[Stored items from a collection]
BEGIN
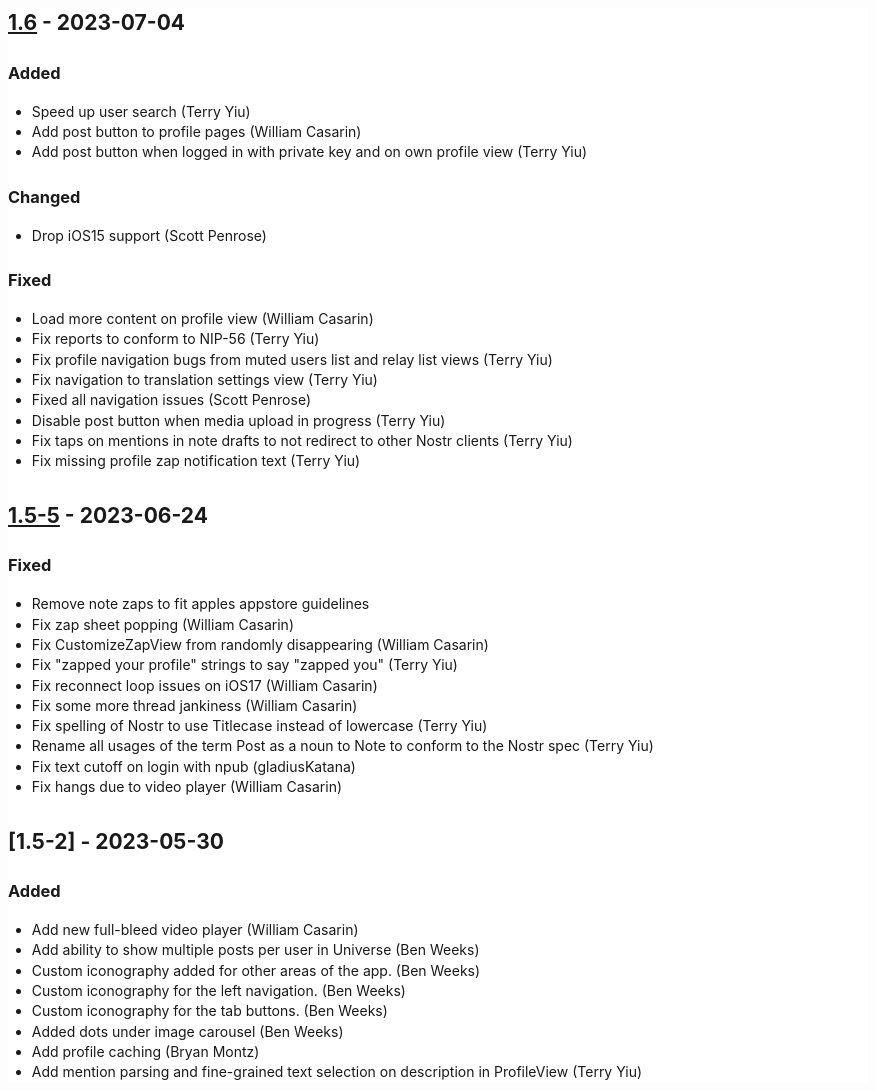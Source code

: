 
[1.6-2]: https://github.com/damus-io/damus/releases/tag/v1.6-2
## [1.6] - 2023-07-04

### Added

- Speed up user search (Terry Yiu)
- Add post button to profile pages (William Casarin)
- Add post button when logged in with private key and on own profile view (Terry Yiu)

### Changed

- Drop iOS15 support (Scott Penrose)

### Fixed

- Load more content on profile view (William Casarin)
- Fix reports to conform to NIP-56 (Terry Yiu)
- Fix profile navigation bugs from muted users list and relay list views (Terry Yiu)
- Fix navigation to translation settings view (Terry Yiu)
- Fixed all navigation issues (Scott Penrose)
- Disable post button when media upload in progress (Terry Yiu)
- Fix taps on mentions in note drafts to not redirect to other Nostr clients (Terry Yiu)
- Fix missing profile zap notification text (Terry Yiu)


[1.6]: https://github.com/damus-io/damus/releases/tag/v1.6

## [1.5-5] - 2023-06-24

### Fixed

- Remove note zaps to fit apples appstore guidelines
- Fix zap sheet popping (William Casarin)
- Fix CustomizeZapView from randomly disappearing (William Casarin)
- Fix "zapped your profile" strings to say "zapped you" (Terry Yiu)
- Fix reconnect loop issues on iOS17 (William Casarin)
- Fix some more thread jankiness (William Casarin)
- Fix spelling of Nostr to use Titlecase instead of lowercase (Terry Yiu)
- Rename all usages of the term Post as a noun to Note to conform to the Nostr spec (Terry Yiu)
- Fix text cutoff on login with npub (gladiusKatana)
- Fix hangs due to video player (William Casarin)


[1.5-5]: https://github.com/damus-io/damus/releases/tag/v1.5-5

## [1.5-2] - 2023-05-30

### Added

- Add new full-bleed video player (William Casarin)
- Add ability to show multiple posts per user in Universe (Ben Weeks)
- Custom iconography added for other areas of the app. (Ben Weeks)
- Custom iconography for the left navigation. (Ben Weeks)
- Custom iconography for the tab buttons. (Ben Weeks)
- Added dots under image carousel (Ben Weeks)
- Add profile caching (Bryan Montz)
- Add mention parsing and fine-grained text selection on description in ProfileView (Terry Yiu)


[1.6-7]: https://github.com/damus-io/damus/releases/tag/v1.6-7
[1.6-6]: https://github.com/damus-io/damus/releases/tag/v1.6-6
[1.6-4]: https://github.com/damus-io/damus/releases/tag/v1.6-4
[1.6-3]: https://github.com/damus-io/damus/releases/tag/v1.6-3
[1.4.3-21]: https://github.com/damus-io/damus/releases/tag/v1.4.3-21
[1.4.3-20]: https://github.com/damus-io/damus/releases/tag/v1.4.3-20
[1.4.3-14]: https://github.com/damus-io/damus/releases/tag/v1.4.3-14
[1.4.3-10]: https://github.com/damus-io/damus/releases/tag/v1.4.3-10
[1.4.3-2]: https://github.com/damus-io/damus/releases/tag/v1.4.3-2
[1.4.2-2]: https://github.com/damus-io/damus/releases/tag/v1.4.2-2
[1.4.1-8]: https://github.com/damus-io/damus/releases/tag/v1.4.1-8
[1.4.1-7]: https://github.com/damus-io/damus/releases/tag/v1.4.1-7
[1.4.1-6]: https://github.com/damus-io/damus/releases/tag/v1.4.1-6
[1.4.1-4]: https://github.com/damus-io/damus/releases/tag/v1.4.1-4
[1.4.1-3]: https://github.com/damus-io/damus/releases/tag/v1.4.1-3
[1.4.1-2]: https://github.com/damus-io/damus/releases/tag/v1.4.1-2
[1.4.1]: https://github.com/damus-io/damus/releases/tag/v1.4.1
[1.4.0]: https://github.com/damus-io/damus/releases/tag/v1.4.0
[1.3.0-7]: https://github.com/damus-io/damus/releases/tag/v1.3.0-7
[1.3.0-6]: https://github.com/damus-io/damus/releases/tag/v1.3.0-6
[1.3.0-5]: https://github.com/damus-io/damus/releases/tag/v1.3.0-5
[1.3.0-4]: https://github.com/damus-io/damus/releases/tag/v1.3.0-4
[1.3.0-3]: https://github.com/damus-io/damus/releases/tag/v1.3.0-3
[1.3.0-2]: https://github.com/damus-io/damus/releases/tag/v1.3.0-2
[1.3.0]: https://github.com/damus-io/damus/releases/tag/v1.3.0
[1.2.0-4]: https://github.com/damus-io/damus/releases/tag/v1.2.0-4
[1.2.0-3]: https://github.com/damus-io/damus/releases/tag/v1.2.0-3
[1.1.0-10]: https://github.com/damus-io/damus/releases/tag/v1.1.0-10
[1.1.0-9]: https://github.com/damus-io/damus/releases/tag/v1.1.0-9
[1.1.0-3]: https://github.com/damus-io/damus/releases/tag/v1.1.0-3
[1.1.0-2]: https://github.com/damus-io/damus/releases/tag/v1.1.0-2
[1.0.0-15]: https://github.com/damus-io/damus/releases/tag/v1.0.0-15
[1.0.0-13]: https://github.com/damus-io/damus/releases/tag/v1.0.0-13
[1.0.0-12]: https://github.com/damus-io/damus/releases/tag/v1.0.0-12
[1.0.0-11]: https://github.com/damus-io/damus/releases/tag/v1.0.0-11
[1.0.0-8]: https://github.com/damus-io/damus/releases/tag/v1.0.0-8
[1.0.0-7]: https://github.com/damus-io/damus/releases/tag/v1.0.0-7
[1.0.0-6]: https://github.com/damus-io/damus/releases/tag/v1.0.0-6
[1.0.0-5]: https://github.com/damus-io/damus/releases/tag/v1.0.0-5
[1.0.0-4]: https://github.com/damus-io/damus/releases/tag/v1.0.0-4
[1.0.0-2]: https://github.com/damus-io/damus/releases/tag/v1.0.0-2
[1.0.0]: https://github.com/damus-io/damus/releases/tag/v1.0.0
[0.1.8-9]: https://github.com/damus-io/damus/releases/tag/v0.1.8-9
[0.1.8-6]: https://github.com/damus-io/damus/releases/tag/v0.1.8-6
[0.1.8-5]: https://github.com/damus-io/damus/releases/tag/v0.1.8-5
[0.1.8-4]: https://github.com/damus-io/damus/releases/tag/v0.1.8-4
[0.1.7]: https://github.com/damus-io/damus/releases/tag/v0.1.7
[0.1.3]: https://github.com/damus-io/damus/releases/tag/v0.1.3
[0.1.2]: https://github.com/damus-io/damus/releases/tag/v0.1.2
END
From the records above, copy every line that holds the word "other".

- **Answer**:
- Fix taps on mentions in note drafts to not redirect to other Nostr clients (Terry Yiu)
- Custom iconography added for other areas of the app. (Ben Weeks)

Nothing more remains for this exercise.